◆ Stored data entries:
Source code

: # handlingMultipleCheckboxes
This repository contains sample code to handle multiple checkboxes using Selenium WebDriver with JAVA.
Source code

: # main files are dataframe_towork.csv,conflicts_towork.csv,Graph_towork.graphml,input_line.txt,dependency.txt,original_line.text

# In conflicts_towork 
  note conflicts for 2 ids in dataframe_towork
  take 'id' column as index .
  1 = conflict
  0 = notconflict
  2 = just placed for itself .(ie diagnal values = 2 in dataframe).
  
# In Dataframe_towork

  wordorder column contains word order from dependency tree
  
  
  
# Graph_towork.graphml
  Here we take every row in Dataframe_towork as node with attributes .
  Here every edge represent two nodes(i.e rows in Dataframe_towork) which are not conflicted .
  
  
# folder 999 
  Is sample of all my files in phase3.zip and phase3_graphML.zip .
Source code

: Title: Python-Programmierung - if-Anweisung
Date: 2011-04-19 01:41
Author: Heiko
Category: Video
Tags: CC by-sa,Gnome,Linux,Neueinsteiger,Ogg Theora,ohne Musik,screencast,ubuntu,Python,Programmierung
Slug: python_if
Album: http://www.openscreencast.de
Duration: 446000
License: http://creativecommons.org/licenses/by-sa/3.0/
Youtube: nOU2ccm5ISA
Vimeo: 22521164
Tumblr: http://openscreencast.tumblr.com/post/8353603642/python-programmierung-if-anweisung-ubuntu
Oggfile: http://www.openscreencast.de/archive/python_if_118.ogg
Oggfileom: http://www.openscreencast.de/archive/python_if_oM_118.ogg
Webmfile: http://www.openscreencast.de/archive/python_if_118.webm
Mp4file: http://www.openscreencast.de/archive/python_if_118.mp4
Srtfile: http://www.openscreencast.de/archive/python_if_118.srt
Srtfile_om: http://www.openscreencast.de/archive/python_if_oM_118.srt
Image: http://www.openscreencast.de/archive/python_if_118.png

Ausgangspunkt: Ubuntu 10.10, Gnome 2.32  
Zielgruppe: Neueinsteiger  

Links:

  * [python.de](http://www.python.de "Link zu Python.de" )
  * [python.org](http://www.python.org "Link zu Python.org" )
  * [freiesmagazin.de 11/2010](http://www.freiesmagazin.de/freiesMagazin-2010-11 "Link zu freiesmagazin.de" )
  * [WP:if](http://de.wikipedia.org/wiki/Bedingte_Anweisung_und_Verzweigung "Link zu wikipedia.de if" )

◆ Activity:
Take the entries above and set them all down again exactly as they read.

◆ Result:
Source code

: # handlingMultipleCheckboxes
This repository contains sample code to handle multiple checkboxes using Selenium WebDriver with JAVA.
Source code

: # main files are dataframe_towork.csv,conflicts_towork.csv,Graph_towork.graphml,input_line.txt,dependency.txt,original_line.text

# In conflicts_towork 
  note conflicts for 2 ids in dataframe_towork
  take 'id' column as index .
  1 = conflict
  0 = notconflict
  2 = just placed for itself .(ie diagnal values = 2 in dataframe).
  
# In Dataframe_towork

  wordorder column contains word order from dependency tree
  
  
  
# Graph_towork.graphml
  Here we take every row in Dataframe_towork as node with attributes .
  Here every edge represent two nodes(i.e rows in Dataframe_towork) which are not conflicted .
  
  
# folder 999 
  Is sample of all my files in phase3.zip and phase3_graphML.zip .
Source code

: Title: Python-Programmierung - if-Anweisung
Date: 2011-04-19 01:41
Author: Heiko
Category: Video
Tags: CC by-sa,Gnome,Linux,Neueinsteiger,Ogg Theora,ohne Musik,screencast,ubuntu,Python,Programmierung
Slug: python_if
Album: http://www.openscreencast.de
Duration: 446000
License: http://creativecommons.org/licenses/by-sa/3.0/
Youtube: nOU2ccm5ISA
Vimeo: 22521164
Tumblr: http://openscreencast.tumblr.com/post/8353603642/python-programmierung-if-anweisung-ubuntu
Oggfile: http://www.openscreencast.de/archive/python_if_118.ogg
Oggfileom: http://www.openscreencast.de/archive/python_if_oM_118.ogg
Webmfile: http://www.openscreencast.de/archive/python_if_118.webm
Mp4file: http://www.openscreencast.de/archive/python_if_118.mp4
Srtfile: http://www.openscreencast.de/archive/python_if_118.srt
Srtfile_om: http://www.openscreencast.de/archive/python_if_oM_118.srt
Image: http://www.openscreencast.de/archive/python_if_118.png

Ausgangspunkt: Ubuntu 10.10, Gnome 2.32  
Zielgruppe: Neueinsteiger  

Links:

  * [python.de](http://www.python.de "Link zu Python.de" )
  * [python.org](http://www.python.org "Link zu Python.org" )
  * [freiesmagazin.de 11/2010](http://www.freiesmagazin.de/freiesMagazin-2010-11 "Link zu freiesmagazin.de" )
  * [WP:if](http://de.wikipedia.org/wiki/Bedingte_Anweisung_und_Verzweigung "Link zu wikipedia.de if" )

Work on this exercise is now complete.